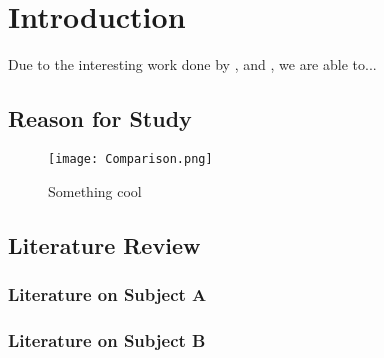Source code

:\chapter{Introduction}
\label{ch:Introduction}

Due to the interesting work done by \cite{ABDELFETTAH20181}, and \cite{SCARLAT20151269}, we are able to...

\section{Reason for Study}

\lipsum[1]

\begin{figure}
	\centering
	\texttt{[image: Comparison.png]}
	\caption{Something cool}
	\label{fig:cool figure}
\end{figure}

\section{Literature Review}

\lipsum[1]

\subsection{Literature on Subject A}

\lipsum[1]

\subsection{Literature on Subject B}
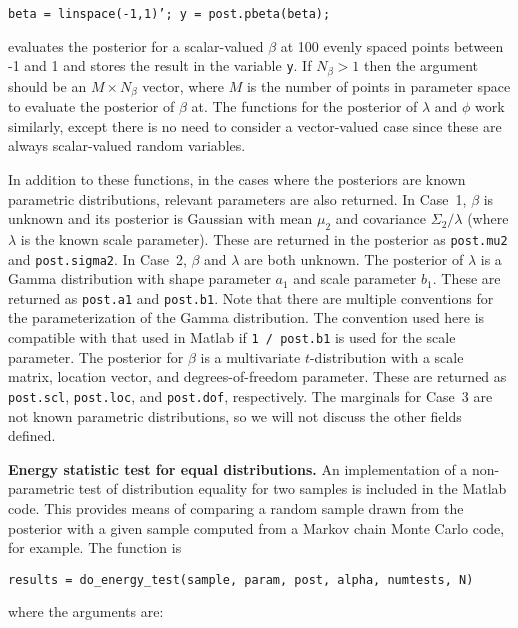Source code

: \documentclass{book}
\begin{document}
\vspace{.1in}
 {\tt beta = linspace(-1,1)'; y = post.pbeta(beta);} 
\vspace{.1in}

\noindent evaluates the posterior for a scalar-valued $\beta$ at 100 evenly spaced points between -1 and 1 and stores the result
in the variable {\tt y}. If $N_\beta > 1$ then the argument should be an $M \times N_\beta$ vector, where $M$ is the
number of points in parameter space to evaluate the posterior of $\beta$ at. The functions for the posterior of
$\lambda$ and $\phi$ work similarly, except there is no need to consider a vector-valued case since these are always
scalar-valued random variables. 

In addition to these functions, in the cases where the posteriors are known parametric distributions, relevant
parameters are also returned. In Case~1, $\beta$ is unknown and its posterior is Gaussian with mean $\mu_2$
and covariance $\Sigma_2 / \lambda$ (where $\lambda$ is the known scale parameter). These are returned in the
posterior as {\tt post.mu2} and {\tt post.sigma2}. In Case~2, $\beta$ and $\lambda$ are both unknown. The posterior
of $\lambda$ is a Gamma distribution with shape parameter $a_1$ and scale parameter $b_1$. These are returned
as {\tt post.a1} and {\tt post.b1}. Note that there are multiple conventions for the parameterization of the Gamma
distribution. The convention used here is compatible with that used in Matlab if {\tt 1 / post.b1} is used for the scale
parameter. The posterior for $\beta$ is a multivariate $t$-distribution with a scale matrix, location vector, and 
degrees-of-freedom parameter. These are returned as {\tt post.scl}, {\tt post.loc}, and {\tt post.dof}, respectively. 
The marginals for Case~3 are not known parametric distributions, so we will not discuss the other fields defined.

\vspace{.1in}
\textbf{Energy statistic test for equal distributions.} An implementation of a non-parametric test of distribution equality
for two samples is included in the Matlab code. This provides means of comparing a random sample drawn from the
posterior with a given sample computed from a Markov chain Monte Carlo code, for example. The function is

\vspace{.1in}
{\tt results = do\_energy\_test(sample, param, post, alpha, numtests, N)}

\vspace{.1in}
\noindent where the arguments are: 
\end{document}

——

# Try it:
Print the whole listing above once more, word for word, without its pictures.

# Result for this task:
Source code

:\chapter{Introduction}
\label{ch:Introduction}

Due to the interesting work done by \cite{ABDELFETTAH20181}, and \cite{SCARLAT20151269}, we are able to...

\section{Reason for Study}

\lipsum[1]

\begin{figure}
	\centering
	\texttt{[image: Comparison.png]}
	\caption{Something cool}
	\label{fig:cool figure}
\end{figure}

\section{Literature Review}

\lipsum[1]

\subsection{Literature on Subject A}

\lipsum[1]

\subsection{Literature on Subject B}
Source code

: \documentclass{book}
\begin{document}
\vspace{.1in}
 {\tt beta = linspace(-1,1)'; y = post.pbeta(beta);} 
\vspace{.1in}

\noindent evaluates the posterior for a scalar-valued $\beta$ at 100 evenly spaced points between -1 and 1 and stores the result
in the variable {\tt y}. If $N_\beta > 1$ then the argument should be an $M \times N_\beta$ vector, where $M$ is the
number of points in parameter space to evaluate the posterior of $\beta$ at. The functions for the posterior of
$\lambda$ and $\phi$ work similarly, except there is no need to consider a vector-valued case since these are always
scalar-valued random variables. 

In addition to these functions, in the cases where the posteriors are known parametric distributions, relevant
parameters are also returned. In Case~1, $\beta$ is unknown and its posterior is Gaussian with mean $\mu_2$
and covariance $\Sigma_2 / \lambda$ (where $\lambda$ is the known scale parameter). These are returned in the
posterior as {\tt post.mu2} and {\tt post.sigma2}. In Case~2, $\beta$ and $\lambda$ are both unknown. The posterior
of $\lambda$ is a Gamma distribution with shape parameter $a_1$ and scale parameter $b_1$. These are returned
as {\tt post.a1} and {\tt post.b1}. Note that there are multiple conventions for the parameterization of the Gamma
distribution. The convention used here is compatible with that used in Matlab if {\tt 1 / post.b1} is used for the scale
parameter. The posterior for $\beta$ is a multivariate $t$-distribution with a scale matrix, location vector, and 
degrees-of-freedom parameter. These are returned as {\tt post.scl}, {\tt post.loc}, and {\tt post.dof}, respectively. 
The marginals for Case~3 are not known parametric distributions, so we will not discuss the other fields defined.

\vspace{.1in}
\textbf{Energy statistic test for equal distributions.} An implementation of a non-parametric test of distribution equality
for two samples is included in the Matlab code. This provides means of comparing a random sample drawn from the
posterior with a given sample computed from a Markov chain Monte Carlo code, for example. The function is

\vspace{.1in}
{\tt results = do\_energy\_test(sample, param, post, alpha, numtests, N)}

\vspace{.1in}
\noindent where the arguments are: 
\end{document}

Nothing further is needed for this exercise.